4. Resource Allocation & Investment Strategy (if enabled)
Why: These views connect capacity and investment decisions to actual work.
- Resource Allocation
- See where FTE time is actually going (projects, epics, initiatives, categories).
- Check whether actual effort matches your portfolio priorities.
- Spot over-investment or under-investment in specific streams.
- Investment Strategy Report
- See category-level breakdown (for example, new feature vs. maintenance vs. infrastructure).
- Track strategic balance over time and align with finance / planning.
Use these views before and after planning cycles to validate that allocation decisions stuck, and where you need to rebalance.
5. DORA & reliability metrics (if configured)
Why: DORA metrics provide stability and reliability context for your portfolio.
- Use Deployment Frequency and Lead Time to see how quickly work reaches users.
- Use Change Failure Rate (CFR) and MTTR to ensure speed is not undermining reliability.
- Combine these signals with iteration and project views to explain why roadmap dates are safe or fragile.
Quick-start checklist – PMO / Delivery Ops
Your starter signal set:
- 1–2 key initiatives or programs you are responsible for.
- 2–4 teams that are critical to those initiatives.
- A recent timeframe (for example, last 2–3 iterations or last 30–60 days).
-
Open Teams → Iterations (Completed) for the selected teams.
Note patterns in planned vs. delivered, carryover, and unplanned work. -
Switch to Teams → Iterations (Current).
Identify early risk signals: rising unplanned work, scope creep, or likely carryover this cycle. -
Open Metrics → Delivery for the same timeframe.
Identify 1–2 common bottleneck stages across those teams (for example, review, pickup). -
If Project Delivery Trackers are enabled, open the trackers for your top initiatives.
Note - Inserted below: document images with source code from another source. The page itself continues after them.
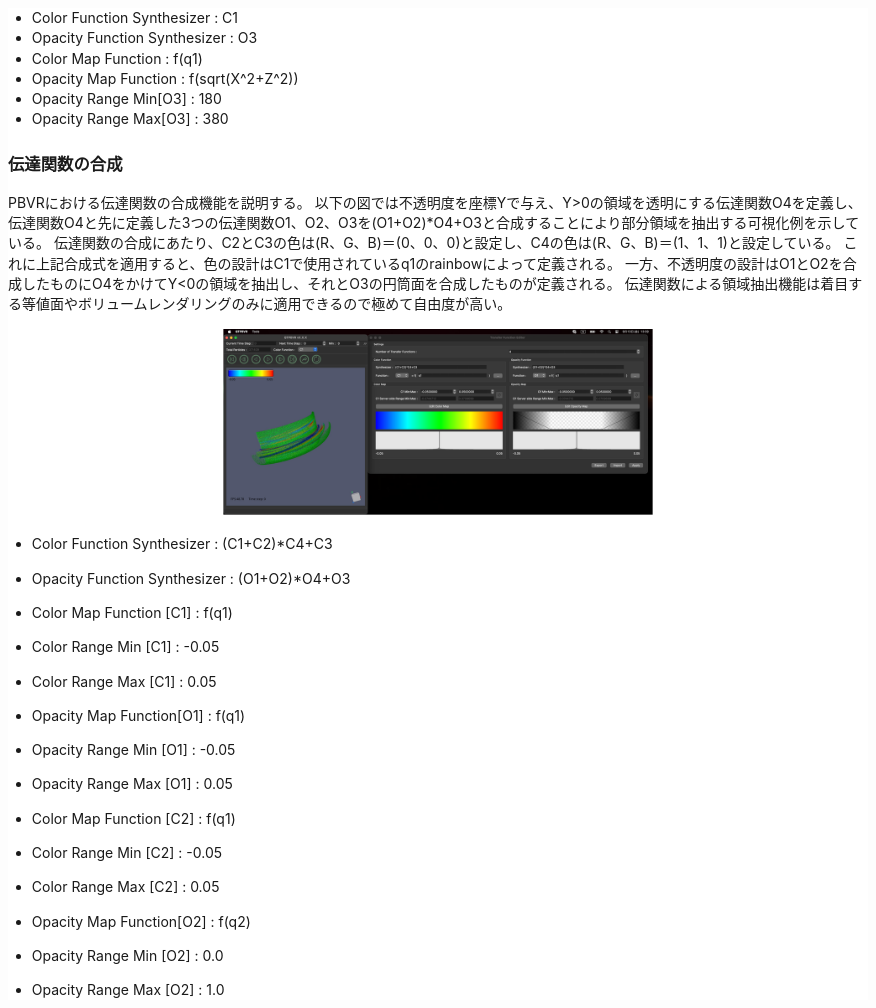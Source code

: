 * Color Function Synthesizer : C1
* Opacity Function Synthesizer : O3
* Color Map Function : f(q1)
* Opacity Map Function : f(sqrt(X^2+Z^2))
* Opacity Range Min[O3] : 180
* Opacity Range Max[O3] : 380

### 伝達関数の合成
PBVRにおける伝達関数の合成機能を説明する。
以下の図では不透明度を座標Yで与え、Y>0の領域を透明にする伝達関数O4を定義し、伝達関数O4と先に定義した3つの伝達関数O1、O2、O3を(O1+O2)*O4+O3と合成することにより部分領域を抽出する可視化例を示している。
伝達関数の合成にあたり、C2とC3の色は(R、G、B)＝(0、0、0)と設定し、C4の色は(R、G、B)＝(1、1、1)と設定している。
これに上記合成式を適用すると、色の設計はC1で使用されているq1のrainbowによって定義される。
一方、不透明度の設計はO1とO2を合成したものにO4をかけてY<0の領域を抽出し、それとO3の円筒面を合成したものが定義される。
伝達関数による領域抽出機能は着目する等値面やボリュームレンダリングのみに適用できるので極めて自由度が高い。

<p align="center">
<img src="img/Tutorial/Tutorial_7.svg" alt="workload" style="width:50%;">
</p>


* Color Function Synthesizer : (C1+C2)*C4+C3
* Opacity Function Synthesizer : (O1+O2)*O4+O3

* Color Map Function  [C1] : f(q1)
* Color Range Min     [C1] : -0.05
* Color Range Max     [C1] : 0.05
* Opacity Map Function[O1] : f(q1)
* Opacity Range Min   [O1] : -0.05
* Opacity Range Max   [O1] : 0.05

* Color Map Function  [C2] : f(q1)
* Color Range Min     [C2] : -0.05
* Color Range Max     [C2] : 0.05
* Opacity Map Function[O2] : f(q2)
* Opacity Range Min   [O2] : 0.0
* Opacity Range Max   [O2] : 1.0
Check status vs. plan, and see which teams or stages are driving risk. - If Resource Allocation / Investment Strategy is enabled, confirm whether FTE time distribution matches what you expect for these initiatives.
-
Capture a one-slide summary:
- 1–2 key risks (for example, unplanned work, review bottleneck, misaligned allocation).
- 1 small improvement you will pilot next cycle (for example, commit rule, WIP limit, review focus).
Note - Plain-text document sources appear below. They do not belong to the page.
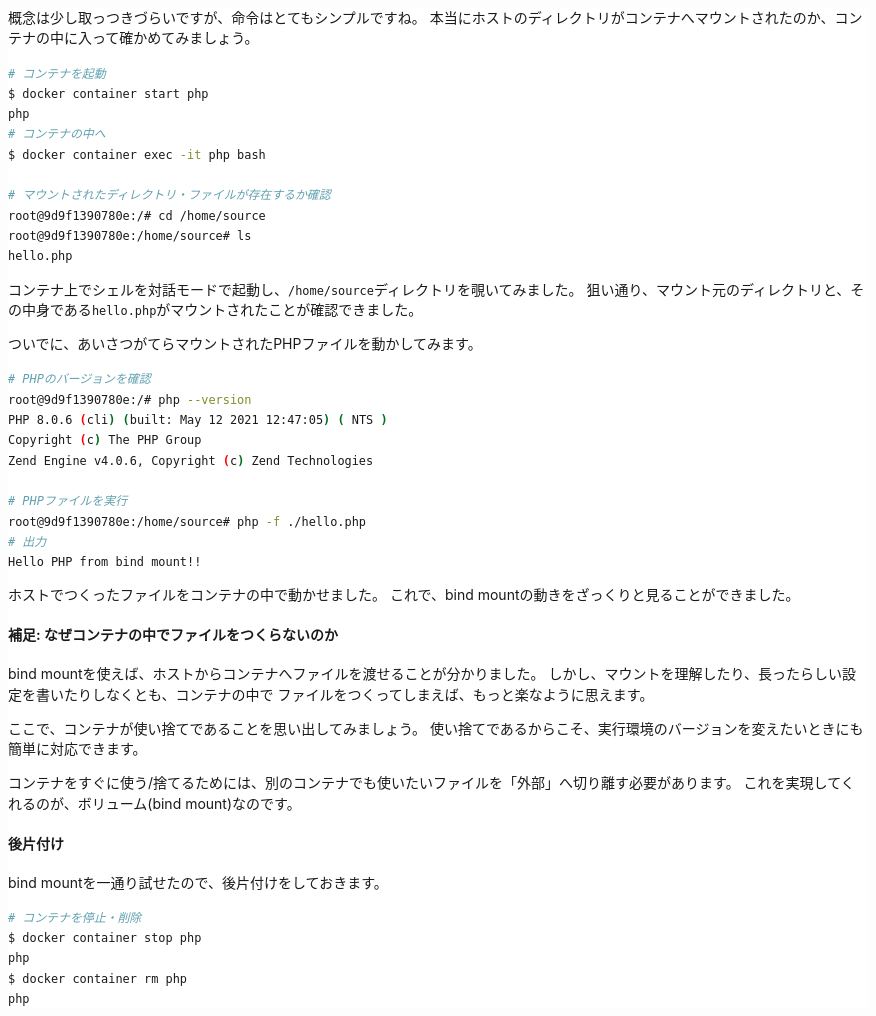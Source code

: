 概念は少し取っつきづらいですが、命令はとてもシンプルですね。
本当にホストのディレクトリがコンテナへマウントされたのか、コンテナの中に入って確かめてみましょう。

```bash
# コンテナを起動
$ docker container start php
php
# コンテナの中へ
$ docker container exec -it php bash

# マウントされたディレクトリ・ファイルが存在するか確認
root@9d9f1390780e:/# cd /home/source
root@9d9f1390780e:/home/source# ls
hello.php
```

コンテナ上でシェルを対話モードで起動し、`/home/source`ディレクトリを覗いてみました。
狙い通り、マウント元のディレクトリと、その中身である`hello.php`がマウントされたことが確認できました。

ついでに、あいさつがてらマウントされたPHPファイルを動かしてみます。

```bash
# PHPのバージョンを確認
root@9d9f1390780e:/# php --version
PHP 8.0.6 (cli) (built: May 12 2021 12:47:05) ( NTS )
Copyright (c) The PHP Group
Zend Engine v4.0.6, Copyright (c) Zend Technologies

# PHPファイルを実行
root@9d9f1390780e:/home/source# php -f ./hello.php 
# 出力
Hello PHP from bind mount!!
```

ホストでつくったファイルをコンテナの中で動かせました。
これで、bind mountの動きをざっくりと見ることができました。

#### 補足: なぜコンテナの中でファイルをつくらないのか

bind mountを使えば、ホストからコンテナへファイルを渡せることが分かりました。
しかし、マウントを理解したり、長ったらしい設定を書いたりしなくとも、コンテナの中で
ファイルをつくってしまえば、もっと楽なように思えます。

ここで、コンテナが使い捨てであることを思い出してみましょう。
使い捨てであるからこそ、実行環境のバージョンを変えたいときにも簡単に対応できます。

コンテナをすぐに使う/捨てるためには、別のコンテナでも使いたいファイルを「外部」へ切り離す必要があります。
これを実現してくれるのが、ボリューム(bind mount)なのです。


#### 後片付け

bind mountを一通り試せたので、後片付けをしておきます。

```bash
# コンテナを停止・削除
$ docker container stop php
php
$ docker container rm php
php
```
This becomes the basis for your planning and portfolio conversations.
Metrics to prioritize
Focus on a small, durable set:
- Planned vs. delivered work per iteration (per team).
- Unplanned work and carryover trends (as surfaced in Iterations).
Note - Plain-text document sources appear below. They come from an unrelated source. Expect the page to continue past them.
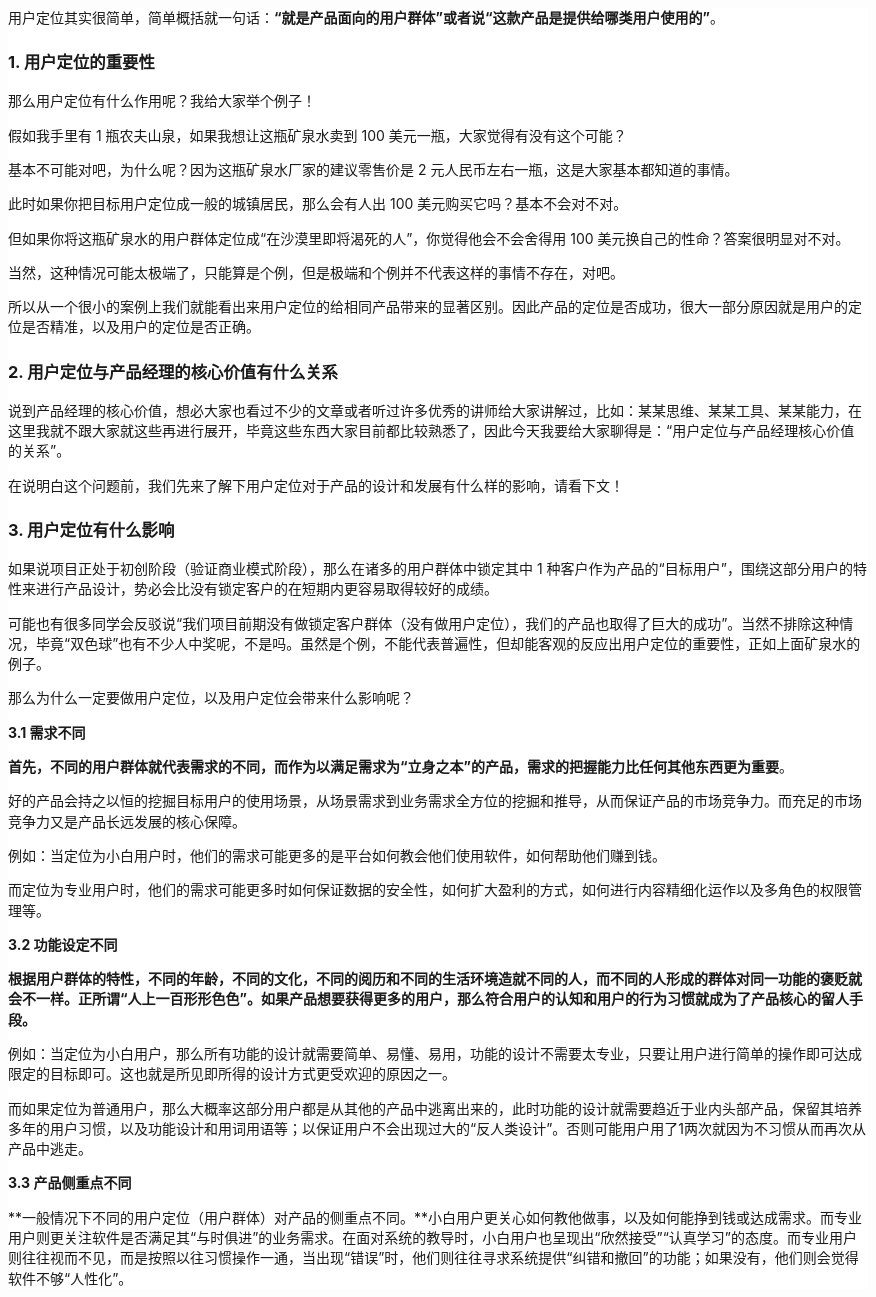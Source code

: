 用户定位其实很简单，简单概括就一句话：**“就是产品面向的用户群体”或者说“这款产品是提供给哪类用户使用的”**。

### 1\. 用户定位的重要性

那么用户定位有什么作用呢？我给大家举个例子！

假如我手里有 1 瓶农夫山泉，如果我想让这瓶矿泉水卖到 100 美元一瓶，大家觉得有没有这个可能？

基本不可能对吧，为什么呢？因为这瓶矿泉水厂家的建议零售价是 2 元人民币左右一瓶，这是大家基本都知道的事情。

此时如果你把目标用户定位成一般的城镇居民，那么会有人出 100 美元购买它吗？基本不会对不对。

但如果你将这瓶矿泉水的用户群体定位成“在沙漠里即将渴死的人”，你觉得他会不会舍得用 100 美元换自己的性命？答案很明显对不对。

当然，这种情况可能太极端了，只能算是个例，但是极端和个例并不代表这样的事情不存在，对吧。

所以从一个很小的案例上我们就能看出来用户定位的给相同产品带来的显著区别。因此产品的定位是否成功，很大一部分原因就是用户的定位是否精准，以及用户的定位是否正确。

### 2\. 用户定位与产品经理的核心价值有什么关系

说到产品经理的核心价值，想必大家也看过不少的文章或者听过许多优秀的讲师给大家讲解过，比如：某某思维、某某工具、某某能力，在这里我就不跟大家就这些再进行展开，毕竟这些东西大家目前都比较熟悉了，因此今天我要给大家聊得是：“用户定位与产品经理核心价值的关系”。

在说明白这个问题前，我们先来了解下用户定位对于产品的设计和发展有什么样的影响，请看下文！

### 3\. 用户定位有什么影响

如果说项目正处于初创阶段（验证商业模式阶段），那么在诸多的用户群体中锁定其中 1 种客户作为产品的“目标用户”，围绕这部分用户的特性来进行产品设计，势必会比没有锁定客户的在短期内更容易取得较好的成绩。

可能也有很多同学会反驳说“我们项目前期没有做锁定客户群体（没有做用户定位），我们的产品也取得了巨大的成功”。当然不排除这种情况，毕竟“双色球”也有不少人中奖呢，不是吗。虽然是个例，不能代表普遍性，但却能客观的反应出用户定位的重要性，正如上面矿泉水的例子。

那么为什么一定要做用户定位，以及用户定位会带来什么影响呢？

**3.1 需求不同**

**首先，不同的用户群体就代表需求的不同，而作为以满足需求为“立身之本”的产品，需求的把握能力比任何其他东西更为重要**。

好的产品会持之以恒的挖掘目标用户的使用场景，从场景需求到业务需求全方位的挖掘和推导，从而保证产品的市场竞争力。而充足的市场竞争力又是产品长远发展的核心保障。

例如：当定位为小白用户时，他们的需求可能更多的是平台如何教会他们使用软件，如何帮助他们赚到钱。

而定位为专业用户时，他们的需求可能更多时如何保证数据的安全性，如何扩大盈利的方式，如何进行内容精细化运作以及多角色的权限管理等。

**3.2 功能设定不同**

**根据用户群体的特性，不同的年龄，不同的文化，不同的阅历和不同的生活环境造就不同的人，而不同的人形成的群体对同一功能的褒贬就会不一样。正所谓“人上一百形形色色”。如果产品想要获得更多的用户，那么符合用户的认知和用户的行为习惯就成为了产品核心的留人手段。**

例如：当定位为小白用户，那么所有功能的设计就需要简单、易懂、易用，功能的设计不需要太专业，只要让用户进行简单的操作即可达成限定的目标即可。这也就是所见即所得的设计方式更受欢迎的原因之一。

而如果定位为普通用户，那么大概率这部分用户都是从其他的产品中逃离出来的，此时功能的设计就需要趋近于业内头部产品，保留其培养多年的用户习惯，以及功能设计和用词用语等；以保证用户不会出现过大的“反人类设计”。否则可能用户用了1两次就因为不习惯从而再次从产品中逃走。

**3.3 产品侧重点不同**

**一般情况下不同的用户定位（用户群体）对产品的侧重点不同。**小白用户更关心如何教他做事，以及如何能挣到钱或达成需求。而专业用户则更关注软件是否满足其“与时俱进”的业务需求。在面对系统的教导时，小白用户也呈现出“欣然接受”“认真学习”的态度。而专业用户则往往视而不见，而是按照以往习惯操作一通，当出现“错误”时，他们则往往寻求系统提供“纠错和撤回”的功能；如果没有，他们则会觉得软件不够“人性化”。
- Cycle Time with stage context (especially review and pickup).
- Work in progress and large-batch patterns that drive variability.
- FTE allocation by initiative / category (where enabled).
- DORA metrics (where configured) as stability and risk indicators.
Recommended PMO / Delivery Ops operating rhythm
Weekly / per iteration
- Review Teams → Iterations (Current) with EMs / PMs for critical teams:
- Flag scope creep, unplanned work, and likely carryover.
- Agree on mid-iteration tradeoffs to protect priorities.
- Check Metrics → Delivery for notable stage bottlenecks affecting current work.
End of sprint / iteration
- Use Teams → Iterations (Completed):
- Compare planned vs. delivered.
- Look at carryover and unplanned work sources.
- If AI Iteration Summary is enabled, use it to accelerate retro prep and document 1–2 system-level learnings per team.
Monthly
- Review Project Delivery Trackers for key initiatives:
- Adjust status, risk, and expectations based on actuals.
- Review Resource Allocation / Investment Strategy (if enabled):
- Validate that effort is aligned with your portfolio.
- Use Metrics → Delivery to check whether recent process changes are improving flow.
Quarterly / per planning cycle
- Use Iterations, Delivery, and Allocation to:
- Inform capacity assumptions and load per team.
- Align initiative scope and dates with reality.
- Identify where platform or process investments are needed to support the next cycle.
Common pitfalls
- Treating LinearB as only an engineering dashboard instead of a planning feedback loop.
- Looking at one iteration in isolation instead of trends across cycles.
- Focusing only on “on time / late” labels without understanding flow bottlenecks.
- Ignoring unplanned work and intake discipline, then being surprised by missed commitments.
- Running planning and QBRs without closing the loop on actual allocation and flow.